(What you need to do): Without including any pictures, write out the data below exactly.

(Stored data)
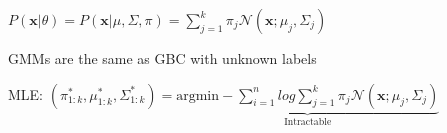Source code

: \begin{center}
    $P(\boldsymbol{x}|\theta) = P(\boldsymbol{x}|\mu, \Sigma, \pi) = \sum_{j=1}^k \pi_j \mathcal{N}(\boldsymbol{x};\mu_j,\Sigma_j)$
\end{center}
GMMs are the same as GBC with unknown labels

MLE:
$(\pi_{1:k}^*,\mu_{1:k}^*,\Sigma_{1:k}^*) = \underbrace{\text{argmin}-\sum_{i=1}^n log \sum_{j=1}^k \pi_j \mathcal{N}(\boldsymbol{x};\mu_j,\Sigma_j)}_{\text{Intractable}}$

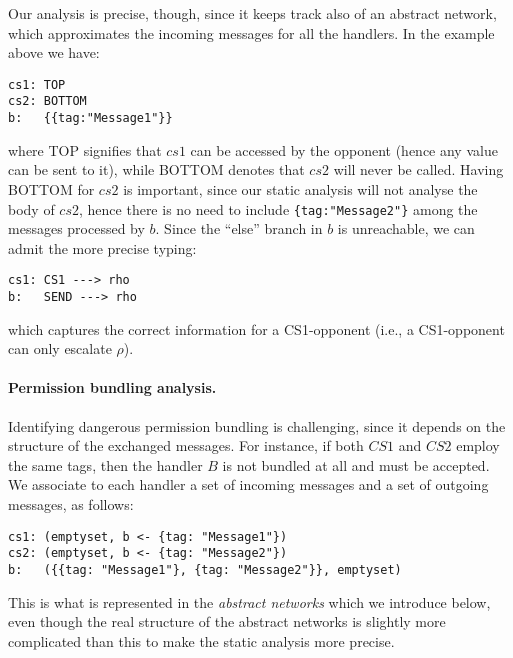 Our analysis is precise, though, since it keeps track also of an abstract network, which approximates the incoming messages for all the handlers. In the example above we have:
\begin{verbatim}
cs1: TOP
cs2: BOTTOM
b:   {{tag:"Message1"}}
\end{verbatim}
where TOP signifies that $cs1$ can be accessed by the opponent (hence any value can be sent to it), while BOTTOM denotes that $cs2$ will never be called. Having BOTTOM for $cs2$ is important, since our static analysis will not analyse the body of $cs2$, hence there is no need to include \texttt{\{tag:"Message2"\}} among the messages processed by $b$. Since the ``else'' branch in $b$ is unreachable, we can admit the more precise typing:
\begin{verbatim}
cs1: CS1 ---> rho
b:   SEND ---> rho
\end{verbatim}
which captures the correct information for a CS1-opponent (i.e., a CS1-opponent can only escalate $\rho$).

\paragraph{Permission bundling analysis.}
Identifying dangerous permission bundling is challenging, since it depends on the structure of the exchanged messages. For instance, if both $CS1$ and $CS2$ employ the same tags, then the handler $B$ is not bundled at all and must be accepted. We associate to each handler a set of incoming messages and a set of outgoing messages, as follows:
\begin{verbatim}
cs1: (emptyset, b <- {tag: "Message1"})
cs2: (emptyset, b <- {tag: "Message2"})
b:   ({{tag: "Message1"}, {tag: "Message2"}}, emptyset)
\end{verbatim}
This is what is represented in the \emph{abstract networks} which we introduce below, even though the real structure of the abstract networks is slightly more complicated than this to make the static analysis more precise.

(Task result):
Source code

: \begin{center}
    $P(\boldsymbol{x}|\theta) = P(\boldsymbol{x}|\mu, \Sigma, \pi) = \sum_{j=1}^k \pi_j \mathcal{N}(\boldsymbol{x};\mu_j,\Sigma_j)$
\end{center}
GMMs are the same as GBC with unknown labels

MLE:
$(\pi_{1:k}^*,\mu_{1:k}^*,\Sigma_{1:k}^*) = \underbrace{\text{argmin}-\sum_{i=1}^n log \sum_{j=1}^k \pi_j \mathcal{N}(\boldsymbol{x};\mu_j,\Sigma_j)}_{\text{Intractable}}$

 Our analysis is precise, though, since it keeps track also of an abstract network, which approximates the incoming messages for all the handlers. In the example above we have:
\begin{verbatim}
cs1: TOP
cs2: BOTTOM
b:   {{tag:"Message1"}}
\end{verbatim}
where TOP signifies that $cs1$ can be accessed by the opponent (hence any value can be sent to it), while BOTTOM denotes that $cs2$ will never be called. Having BOTTOM for $cs2$ is important, since our static analysis will not analyse the body of $cs2$, hence there is no need to include \texttt{\{tag:"Message2"\}} among the messages processed by $b$. Since the ``else'' branch in $b$ is unreachable, we can admit the more precise typing:
\begin{verbatim}
cs1: CS1 ---> rho
b:   SEND ---> rho
\end{verbatim}
which captures the correct information for a CS1-opponent (i.e., a CS1-opponent can only escalate $\rho$).

\paragraph{Permission bundling analysis.}
Identifying dangerous permission bundling is challenging, since it depends on the structure of the exchanged messages. For instance, if both $CS1$ and $CS2$ employ the same tags, then the handler $B$ is not bundled at all and must be accepted. We associate to each handler a set of incoming messages and a set of outgoing messages, as follows:
\begin{verbatim}
cs1: (emptyset, b <- {tag: "Message1"})
cs2: (emptyset, b <- {tag: "Message2"})
b:   ({{tag: "Message1"}, {tag: "Message2"}}, emptyset)
\end{verbatim}
This is what is represented in the \emph{abstract networks} which we introduce below, even though the real structure of the abstract networks is slightly more complicated than this to make the static analysis more precise.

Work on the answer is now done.